**Task objective:** From the data that follows, copy every line holding the string "Kozel".

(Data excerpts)
* * * * *
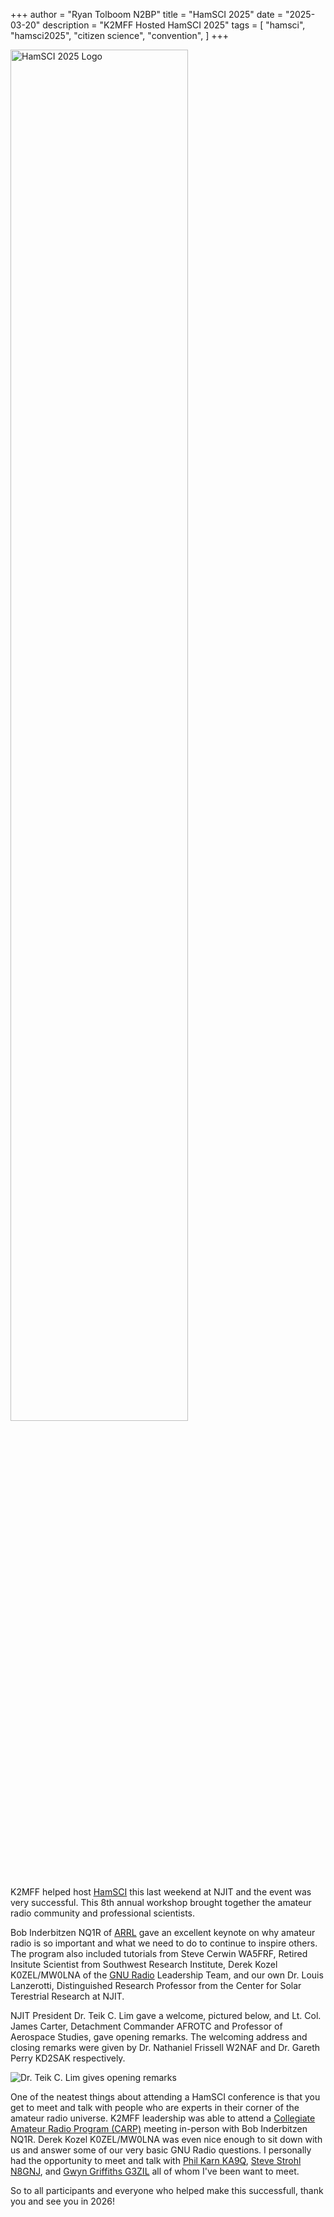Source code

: +++
author = "Ryan Tolboom N2BP"
title = "HamSCI 2025"
date = "2025-03-20"
description = "K2MFF Hosted HamSCI 2025"
tags = [
    "hamsci",
    "hamsci2025",
    "citizen science",
    "convention",
]
+++

<img alt="HamSCI 2025 Logo" src="/hamsci2025/hamsci2025.png" width=75% class="center">

K2MFF helped host [HamSCI](https://hamsci.org/) this last weekend at NJIT and the event was very successful.
This 8th annual workshop brought together the amateur radio community and professional scientists.

Bob Inderbitzen NQ1R of [ARRL](https://www.arrl.org/) gave an excellent keynote on why amateur radio is so important and what we need to do to continue to inspire others.
The program also included tutorials from Steve Cerwin WA5FRF, Retired Insitute Scientist from Southwest Research Institute, Derek Kozel K0ZEL/MW0LNA of the [GNU Radio](https://www.gnuradio.org/) Leadership Team, and our own Dr. Louis Lanzerotti, Distinguished Research Professor from the Center for Solar Terestrial Research at NJIT.

NJIT President Dr. Teik C. Lim gave a welcome, pictured below, and Lt. Col. James Carter, Detachment Commander AFROTC and Professor of Aerospace Studies, gave opening remarks.
The welcoming address and closing remarks were given by Dr. Nathaniel Frissell W2NAF and Dr. Gareth Perry KD2SAK respectively.

![Dr. Teik C. Lim gives opening remarks](/hamsci2025/lim_intro.jpg)

One of the neatest things about attending a HamSCI conference is that you get to meet and talk with people who are experts in their corner of the amateur radio universe.
K2MFF leadership was able to attend a [Collegiate Amateur Radio Program (CARP)](https://www.arrl.org/collegiate-amateur-radio) meeting in-person with Bob Inderbitzen NQ1R.
Derek Kozel K0ZEL/MW0LNA was even nice enough to sit down with us and answer some of our very basic GNU Radio questions.
I personally had the opportunity to meet and talk with [Phil Karn KA9Q](https://github.com/ka9q/ka9q-radio), [Steve Strohl N8GNJ](https://www.zeroretries.org/), and [Gwyn Griffiths G3ZIL](https://hamsci.org/publications?s=author&f%5Bag%5D=G&f%5Bauthor%5D=307) all of whom I've been want to meet.

So to all participants and everyone who helped make this successfull, thank you and see you in 2026!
* * * * *
**Task solution:**
The program also included tutorials from Steve Cerwin WA5FRF, Retired Insitute Scientist from Southwest Research Institute, Derek Kozel K0ZEL/MW0LNA of the [GNU Radio](https://www.gnuradio.org/) Leadership Team, and our own Dr. Louis Lanzerotti, Distinguished Research Professor from the Center for Solar Terestrial Research at NJIT.
Derek Kozel K0ZEL/MW0LNA was even nice enough to sit down with us and answer some of our very basic GNU Radio questions.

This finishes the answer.